The owner would like to install a pool system which is a panelized pool system similar to these here:
The village requires the pool to be designed for full and empty conditions.

The panels are 42" tall but the pool is 8' deep. The pool is only lined with 2" poolcrete so there is a large unsupported span. See the attachment sketch (sorry its very rough). According the installation contractor and a couple manufactures pools are installed like this quite frequently and have been left empty for a number of months.

Has anyone seen this before? How does a 2" unreinforced 'retaining wall' work here? Some sort of plate/shell action?
Even if this is not "certifiable" how are these systems stable in reality?

EIT
 
I've had this issue before as well where we, as "good engineers" want to design the pool for all loading conditions and these will include lateral earth pressure on an empty pool when they empty it in cold winters or to do painting/maintenance.

There are a lot of pool companies that use the thin shotcrete concept which doesn't account for a full earth load on an empty pool. They are depending on the chance that the full lateral earth loads will never develop, or if they do, will develop slow enough such that the pool would be filled prior to any movement/cracking/failure.

If the village requires the empty pool loading condition, then this system doesn't work and can't be accepted.

 
FWIW, my father in law just built a pool with a similar system. At the deep end, the pool walls are not 8ft deep vertical down to a radius'ed bottom. Starting at the bottom of 42" panel, the bottom slopes at 45 degree angle to the bottom. Thus there might not be a vertically spanning "retaining wall" to worry about.

I'd contact the manufacturer and verify the detail at deep end.
 
PMR06 - Thats for the info. Also I did contact them and verify the detail, which leads to why I'm kinda baffled. I mean according them its done everyday, and its not like you see pools failing all over. And when they do have problems it is usually due to high ground water.

EIT
 
Personally, I would run away from this project. Seems VERY high risk, as I have no idea how that would work.

I just did a forensic job here in Florida of a pool that was maybe 4' deep that used some type of sheet/panel wall system. It bowed in significantly during TS Debbie when there was flooding. I don't know if the homeowner lowered the pool level, or just the submerged soil lateral pressure was enough to cause the failure.

The system itself seems OK if you do not exceed the depth of the panels and stay within the manufacturer guidlines.

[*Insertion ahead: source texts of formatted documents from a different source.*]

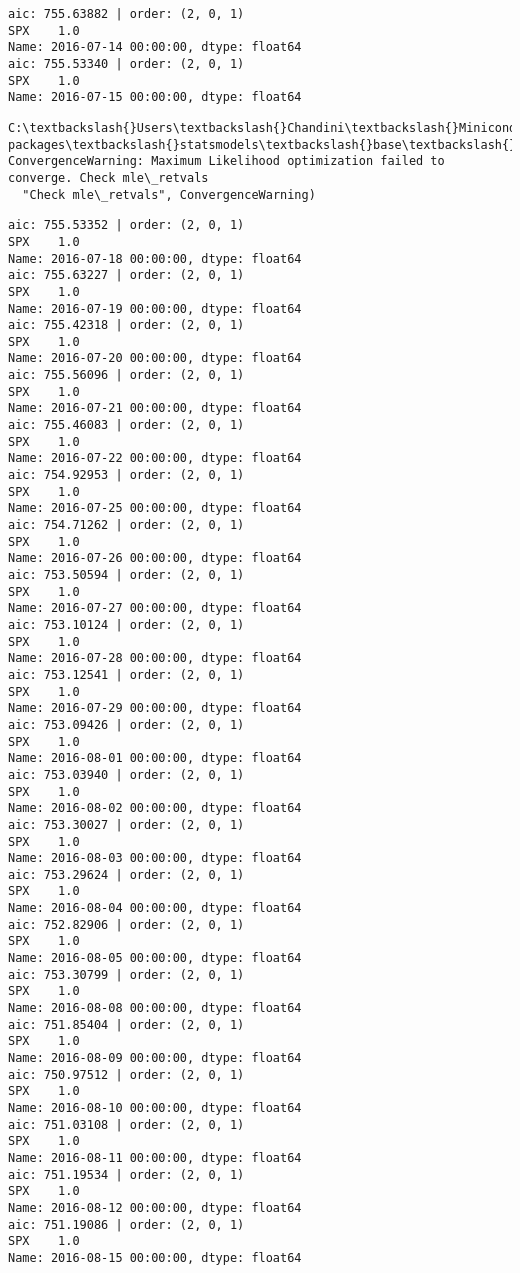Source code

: \documentclass[11pt]{article}
\begin{document}
    \begin{Verbatim}[commandchars=\\\{\}]
aic: 755.63882 | order: (2, 0, 1)
SPX    1.0
Name: 2016-07-14 00:00:00, dtype: float64
aic: 755.53340 | order: (2, 0, 1)
SPX    1.0
Name: 2016-07-15 00:00:00, dtype: float64

    \end{Verbatim}

    \begin{Verbatim}[commandchars=\\\{\}]
C:\textbackslash{}Users\textbackslash{}Chandini\textbackslash{}Miniconda3\textbackslash{}envs\textbackslash{}auquan\textbackslash{}lib\textbackslash{}site-packages\textbackslash{}statsmodels\textbackslash{}base\textbackslash{}model.py:496: ConvergenceWarning: Maximum Likelihood optimization failed to converge. Check mle\_retvals
  "Check mle\_retvals", ConvergenceWarning)

    \end{Verbatim}

    \begin{Verbatim}[commandchars=\\\{\}]
aic: 755.53352 | order: (2, 0, 1)
SPX    1.0
Name: 2016-07-18 00:00:00, dtype: float64
aic: 755.63227 | order: (2, 0, 1)
SPX    1.0
Name: 2016-07-19 00:00:00, dtype: float64
aic: 755.42318 | order: (2, 0, 1)
SPX    1.0
Name: 2016-07-20 00:00:00, dtype: float64
aic: 755.56096 | order: (2, 0, 1)
SPX    1.0
Name: 2016-07-21 00:00:00, dtype: float64
aic: 755.46083 | order: (2, 0, 1)
SPX    1.0
Name: 2016-07-22 00:00:00, dtype: float64
aic: 754.92953 | order: (2, 0, 1)
SPX    1.0
Name: 2016-07-25 00:00:00, dtype: float64
aic: 754.71262 | order: (2, 0, 1)
SPX    1.0
Name: 2016-07-26 00:00:00, dtype: float64
aic: 753.50594 | order: (2, 0, 1)
SPX    1.0
Name: 2016-07-27 00:00:00, dtype: float64
aic: 753.10124 | order: (2, 0, 1)
SPX    1.0
Name: 2016-07-28 00:00:00, dtype: float64
aic: 753.12541 | order: (2, 0, 1)
SPX    1.0
Name: 2016-07-29 00:00:00, dtype: float64
aic: 753.09426 | order: (2, 0, 1)
SPX    1.0
Name: 2016-08-01 00:00:00, dtype: float64
aic: 753.03940 | order: (2, 0, 1)
SPX    1.0
Name: 2016-08-02 00:00:00, dtype: float64
aic: 753.30027 | order: (2, 0, 1)
SPX    1.0
Name: 2016-08-03 00:00:00, dtype: float64
aic: 753.29624 | order: (2, 0, 1)
SPX    1.0
Name: 2016-08-04 00:00:00, dtype: float64
aic: 752.82906 | order: (2, 0, 1)
SPX    1.0
Name: 2016-08-05 00:00:00, dtype: float64
aic: 753.30799 | order: (2, 0, 1)
SPX    1.0
Name: 2016-08-08 00:00:00, dtype: float64
aic: 751.85404 | order: (2, 0, 1)
SPX    1.0
Name: 2016-08-09 00:00:00, dtype: float64
aic: 750.97512 | order: (2, 0, 1)
SPX    1.0
Name: 2016-08-10 00:00:00, dtype: float64
aic: 751.03108 | order: (2, 0, 1)
SPX    1.0
Name: 2016-08-11 00:00:00, dtype: float64
aic: 751.19534 | order: (2, 0, 1)
SPX    1.0
Name: 2016-08-12 00:00:00, dtype: float64
aic: 751.19086 | order: (2, 0, 1)
SPX    1.0
Name: 2016-08-15 00:00:00, dtype: float64

    \end{Verbatim}
\end{document}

Off topic- I think the deep pools have fallen out of favor. Having spent a significant time in and around them, hardly anyone uses the deep end of the pool. We will eventually put in a pool and I don't see the sense in going over 4-5 feet. Nobody is having a diving competition, mainly people are just standing around with a beer in hand hopefully....
 
Ask them to provide signed and sealed calculations for the project. There you go.